> [AIM OF THE TASK]: Transcribe the data exactly, stopping after the "翼龙在天空翱翔。地面上长满了" line.

Top of RECORDS TO PROCESS

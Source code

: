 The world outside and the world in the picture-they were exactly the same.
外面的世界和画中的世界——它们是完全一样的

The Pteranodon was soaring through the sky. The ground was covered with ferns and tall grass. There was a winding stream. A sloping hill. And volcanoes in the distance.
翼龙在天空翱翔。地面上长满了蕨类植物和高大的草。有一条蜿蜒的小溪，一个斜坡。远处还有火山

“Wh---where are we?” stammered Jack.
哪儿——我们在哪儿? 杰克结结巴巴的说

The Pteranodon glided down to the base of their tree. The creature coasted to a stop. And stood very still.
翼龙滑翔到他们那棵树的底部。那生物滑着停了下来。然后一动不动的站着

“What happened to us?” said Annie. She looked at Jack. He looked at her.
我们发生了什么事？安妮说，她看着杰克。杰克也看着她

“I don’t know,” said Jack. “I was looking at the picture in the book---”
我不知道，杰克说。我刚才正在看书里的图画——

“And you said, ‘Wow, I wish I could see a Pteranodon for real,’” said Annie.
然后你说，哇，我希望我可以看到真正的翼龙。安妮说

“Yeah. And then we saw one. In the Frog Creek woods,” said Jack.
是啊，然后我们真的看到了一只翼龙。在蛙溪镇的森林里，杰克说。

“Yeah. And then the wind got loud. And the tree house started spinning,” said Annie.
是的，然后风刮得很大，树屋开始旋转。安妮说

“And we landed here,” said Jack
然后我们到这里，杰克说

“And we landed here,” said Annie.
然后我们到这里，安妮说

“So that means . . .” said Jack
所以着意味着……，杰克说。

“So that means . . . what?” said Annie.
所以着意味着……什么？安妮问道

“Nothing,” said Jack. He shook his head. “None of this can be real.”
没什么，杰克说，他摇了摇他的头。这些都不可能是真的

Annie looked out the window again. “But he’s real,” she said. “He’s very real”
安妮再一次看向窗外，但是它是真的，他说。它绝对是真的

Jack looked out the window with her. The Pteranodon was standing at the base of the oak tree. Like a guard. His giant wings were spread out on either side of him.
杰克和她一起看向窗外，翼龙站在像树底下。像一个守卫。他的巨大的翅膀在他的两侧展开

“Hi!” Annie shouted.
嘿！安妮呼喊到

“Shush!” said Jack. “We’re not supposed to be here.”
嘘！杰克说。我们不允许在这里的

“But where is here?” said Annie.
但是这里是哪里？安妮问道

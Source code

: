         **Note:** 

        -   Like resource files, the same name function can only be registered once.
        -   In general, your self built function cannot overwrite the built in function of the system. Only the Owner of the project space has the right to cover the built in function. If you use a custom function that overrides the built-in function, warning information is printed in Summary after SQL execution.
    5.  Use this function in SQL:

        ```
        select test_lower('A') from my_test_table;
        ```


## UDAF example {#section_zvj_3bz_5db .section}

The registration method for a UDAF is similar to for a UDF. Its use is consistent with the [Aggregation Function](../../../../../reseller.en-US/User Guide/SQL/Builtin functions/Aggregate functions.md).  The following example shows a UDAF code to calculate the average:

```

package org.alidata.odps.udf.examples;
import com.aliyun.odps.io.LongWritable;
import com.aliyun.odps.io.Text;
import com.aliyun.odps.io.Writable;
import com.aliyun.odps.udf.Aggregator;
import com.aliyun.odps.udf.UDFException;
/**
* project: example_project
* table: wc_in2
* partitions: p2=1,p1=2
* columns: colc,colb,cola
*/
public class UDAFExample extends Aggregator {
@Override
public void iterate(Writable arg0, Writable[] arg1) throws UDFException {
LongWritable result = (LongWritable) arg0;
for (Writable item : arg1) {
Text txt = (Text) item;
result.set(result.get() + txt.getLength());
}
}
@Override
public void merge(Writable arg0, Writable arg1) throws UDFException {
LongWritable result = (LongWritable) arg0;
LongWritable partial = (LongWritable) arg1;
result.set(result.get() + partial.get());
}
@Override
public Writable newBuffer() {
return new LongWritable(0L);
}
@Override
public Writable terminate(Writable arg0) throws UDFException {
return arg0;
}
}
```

Bottom of RECORDS TO PROCESS

> [RESULT FOR THIS TASK]:
Source code

: The world outside and the world in the picture-they were exactly the same.
外面的世界和画中的世界——它们是完全一样的

The Pteranodon was soaring through the sky. The ground was covered with ferns and tall grass. There was a winding stream. A sloping hill. And volcanoes in the distance.
翼龙在天空翱翔。地面上长满了蕨类植物和高大的草。有一条蜿蜒的小溪，一个斜坡。远处还有火山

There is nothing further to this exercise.